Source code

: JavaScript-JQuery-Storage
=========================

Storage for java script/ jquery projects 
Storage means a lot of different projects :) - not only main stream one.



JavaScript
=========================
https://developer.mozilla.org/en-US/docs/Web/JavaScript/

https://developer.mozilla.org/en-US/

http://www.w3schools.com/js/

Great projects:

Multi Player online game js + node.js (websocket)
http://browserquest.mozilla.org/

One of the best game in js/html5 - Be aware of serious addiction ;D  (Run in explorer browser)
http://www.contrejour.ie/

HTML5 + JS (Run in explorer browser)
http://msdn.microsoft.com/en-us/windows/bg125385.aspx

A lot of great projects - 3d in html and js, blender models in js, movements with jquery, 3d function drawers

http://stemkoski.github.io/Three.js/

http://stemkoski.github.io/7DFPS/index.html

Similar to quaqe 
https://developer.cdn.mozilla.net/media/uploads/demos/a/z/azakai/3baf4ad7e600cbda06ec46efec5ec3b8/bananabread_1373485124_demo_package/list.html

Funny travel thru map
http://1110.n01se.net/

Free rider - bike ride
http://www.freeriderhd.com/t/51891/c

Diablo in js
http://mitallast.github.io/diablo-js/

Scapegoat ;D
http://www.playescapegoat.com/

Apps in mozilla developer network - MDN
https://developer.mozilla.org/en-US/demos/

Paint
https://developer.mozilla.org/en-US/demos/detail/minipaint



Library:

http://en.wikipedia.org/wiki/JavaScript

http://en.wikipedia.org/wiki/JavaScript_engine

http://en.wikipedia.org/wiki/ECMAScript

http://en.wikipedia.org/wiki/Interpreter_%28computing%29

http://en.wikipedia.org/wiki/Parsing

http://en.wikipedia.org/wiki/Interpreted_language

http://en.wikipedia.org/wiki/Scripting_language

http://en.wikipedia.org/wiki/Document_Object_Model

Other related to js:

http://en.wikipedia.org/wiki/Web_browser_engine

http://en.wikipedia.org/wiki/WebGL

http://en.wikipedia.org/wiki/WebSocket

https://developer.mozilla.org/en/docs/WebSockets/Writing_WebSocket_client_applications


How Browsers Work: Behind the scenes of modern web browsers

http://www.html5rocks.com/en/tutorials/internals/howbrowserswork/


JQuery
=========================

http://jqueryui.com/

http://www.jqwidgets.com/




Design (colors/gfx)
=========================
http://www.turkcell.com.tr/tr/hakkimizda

━━━━━━━━━━━━━━━━

### HOW TO COMPLETE THIS TASK
Look through the records above for the word "wikipedia". Report how many lines contain it, as a bare number.

### THE ANSWER
11